Selanjutnya pada tahun 2015, Nana menjabat sebagai Wakapolda Jambi, lalu tahun 2016 menjabat sebagai Wakapolda Jawa Barat.
Setelah itu di tahun yang sama menjabat sebagai Dirpolitik Baintelkam Polri saat Tito Karnavian menjabat Kapolri.
Pada tahun 2019, Nana kembali dipromosikan menjadi Kapolda NTB dan akhirnya menjadi Kapolda Metro Jaya pada 20 Desember 2019.
Nana pun sempat disebut-sebut menjadi salah satu calon Kapolri menggantikan Jenderal Idham Azis yang akan pensiun pada Januari 2021.
Sedangkan Irjen Rudy Sufahriadi, pernah bergabung dalam satuan elit pemberantas teroris, Densus 88.
Rudy sempat bertugas di Badan Nasional Penanggulangan Terorisme (BNPT).
Pada tahun 2005, Rudy ditunjuk menjadi Kapolres Poso, Sulawesi Tengah.
Dia juga sempat menjadi Wakil Direktur Reserse Kriminal Umum Polda Metro Jaya pada 2007.
Rudy kemudian menjadi Kepala Densus 88 Anti-Teror Polda Metro Jaya pada 2007.
Selanjutnya Rudy diangkat menjadi Kapolres Metro Jakarta Utara pada 2009.
Rudy menjadi perwira menengah Densus 88 Anti-Teror Polri pada 2010.
Lalu, Rudy menjadi Direktur Pembinaan Kemampuan Badan Nasional Penanggulangan Terorisme (BNPT) pada 2010 sampai dengan tahun 2016.
Pada 2016 sampai 2018, Rudy menduduki jabatan sebagai Kapolda Sulawesi Tengah.
Setelah itu, ia diangkat menjadi Kepala Korps Brimob Polri pada 2018 pada era Tito Karnavian sebagai Kapolri.

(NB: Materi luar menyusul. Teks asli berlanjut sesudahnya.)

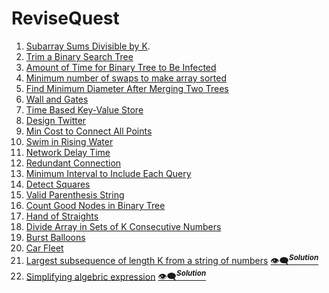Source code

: # ReviseQuest
1. [Subarray Sums Divisible by K](https://leetcode.com/problems/subarray-sums-divisible-by-k/description/).
2. [Trim a Binary Search Tree](https://leetcode.com/problems/trim-a-binary-search-tree/description/)
3. [Amount of Time for Binary Tree to Be Infected](https://leetcode.com/problems/amount-of-time-for-binary-tree-to-be-infected/description/)
4. [Minimum number of swaps to make array sorted](https://www.geeksforgeeks.org/problems/minimum-swaps/1?itm_source=geeksforgeeks&itm_medium=article&itm_campaign=practice_card)
5. [Find Minimum Diameter After Merging Two Trees](https://leetcode.com/problems/find-minimum-diameter-after-merging-two-trees/description/?envType=daily-question&envId=2024-12-24)<br>
6. [Wall and Gates](https://leetcode.ca/all/286.html)<br>
7. [Time Based Key-Value Store](https://leetcode.com/problems/time-based-key-value-store/description/)<br>
8. [Design Twitter](https://leetcode.com/problems/design-twitter/description/)<br>
9. [Min Cost to Connect All Points](https://leetcode.com/problems/min-cost-to-connect-all-points/description/)<br>
10. [Swim in Rising Water](https://leetcode.com/problems/swim-in-rising-water/description/)<br>
11. [Network Delay Time](https://leetcode.com/problems/network-delay-time/description/)<br>
12. [Redundant Connection](https://leetcode.com/problems/redundant-connection/submissions/1487394968/)<br>
13. [Minimum Interval to Include Each Query](https://leetcode.com/problems/minimum-interval-to-include-each-query/description/)<br>
14. [Detect Squares](https://leetcode.com/problems/detect-squares/description/)
15. [Valid Parenthesis String](https://leetcode.com/problems/valid-parenthesis-string/description/)<br>
16. [Count Good Nodes in Binary Tree](https://leetcode.com/problems/count-good-nodes-in-binary-tree/description/)<br>
17. [Hand of Straights](https://leetcode.com/problems/hand-of-straights/description/)<br>
18. [Divide Array in Sets of K Consecutive Numbers](https://leetcode.com/problems/divide-array-in-sets-of-k-consecutive-numbers/description/)<br>
19. [Burst Balloons](https://leetcode.com/problems/burst-balloons/description/)<br>
20. [Car Fleet](https://leetcode.com/problems/car-fleet/description/)<br>
21. [Largest subsequence of length K from a string of numbers](https://leetcode.com/discuss/interview-question/303973/interviewingio-practice-largest-subsequence-of-length-k-from-a-string-of-numbers) [:eye_speech_bubble:<sup>**_Solution_**</sup>](https://github.com/Variant2408/stackQueue/blob/main/LargestSubsequenceOfLengthKFromAStringOfNumbers.java)<br>
22. [Simplifying algebric expression](https://leetcode.com/discuss/interview-question/6181749/Google-or-L3-or-Bangalore-Offer)      [:eye_speech_bubble:<sup>**_Solution_**</sup>](https://medium.com/@sanjaysoni_48818/simplifying-algebric-expression-problem-dsa-914d1ca25755)
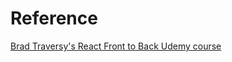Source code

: # Reference
[Brad Traversy's React Front to Back Udemy course](https://www.udemy.com/course/react-front-to-back-2022/)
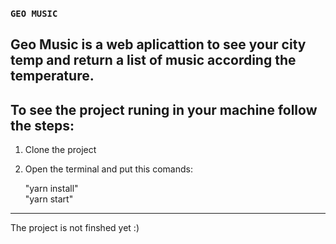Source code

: ### `GEO MUSIC`
  Geo Music is a web aplicattion to see your city temp and return a list of music according the temperature.
  -------------------------------------------------------------------------------------------------------------------------------------------------------------------
  
  To see the project runing in your machine follow the steps:                                                                                                       
  -------------------------------------------------------------------------------------------------------------------------------------------------------------------
  
  1. Clone the project
  2. Open the terminal and put this comands:    
  
     "yarn install"                         
     "yarn start"
     
 ----------------------------------------------------------------------------------------------------------------------------------------------------------------

The project is not finshed yet :)

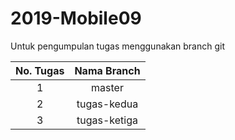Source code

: # 2019-Mobile09

Untuk pengumpulan tugas menggunakan branch git

| No. Tugas | Nama Branch  |
| :-------: | :----------: |
|     1     |    master    |
|     2     | tugas-kedua  |
|     3     | tugas-ketiga |
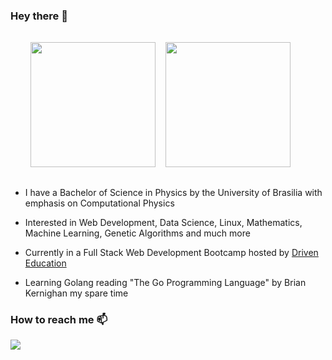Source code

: ### Hey there 👋

<div style="display:flex;flex-wrap:wrap;gap:1rem;margin:2rem">
  <a href="https://github.com/anuraghazra/github-readme-stats">
    <img height="200rem"
         src="https://github-readme-stats.vercel.app/api?username=davifeliciano"/>
  </a>
  <a href="https://github.com/anuraghazra/github-readme-stats">
    <img height="200rem" 
         src="https://github-readme-stats.vercel.app/api/top-langs/?username=davifeliciano&langs_count=10&layout=compact"/>
  </a>
</div>

* I have a Bachelor of Science in Physics by the University of Brasilia with
  emphasis on Computational Physics

* Interested in Web Development, Data Science, Linux, Mathematics, Machine
  Learning, Genetic Algorithms and much more

* Currently in a Full Stack Web Development Bootcamp hosted by
  [Driven Education](https://www.driven.com.br)

* Learning Golang reading "The Go Programming Language" by Brian Kernighan my
  spare time

### How to reach me 📫

<div style="margin-top:1rem;">
  <a href="https://www.linkedin.com/in/davifeliciano/" target="_blank">
    <img src="https://img.shields.io/badge/-LinkedIn-%230077B5?style=for-the-badge&logo=linkedin&logoColor=white"
         target="_blank">
  </a>
</div>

Tahun 2019, Rudy diangkat menjadi Asisten Operasi Kapolri.
Setelah itu, Rudy resmi menjabat menjadi Kapolda Jawa Barat pada 26 April 2019.
“Tentu dapat disimpulkan bahwa Nana dan Rudy mempunyai kedekatan dengan Mendagri Tito Karnavian,” ujar Maizal.
"Saat ini ada upaya pembersihan kelompok Tito Karnavian. Apalagi dengan jabatan baru Nana sebagai Korsahli Polri dan jabatan baru Rudy sebagai Widyaiswara Kepolisian Utama Tingkat I Sespim Lemdiklat Polri yang sangat tidak prestisius,” tambahnya.
Seperti diketahui, Polri melakukan mutasi terhadap dua Kapolda imbas dari kerumunan massa di acara yang dihadiri Pimpinan FPI Habib Rizieq Shihab di Petamburan, Jakarta Pusat dan Megamendung, Bogor Jawa Barat beberapa waktu lalu.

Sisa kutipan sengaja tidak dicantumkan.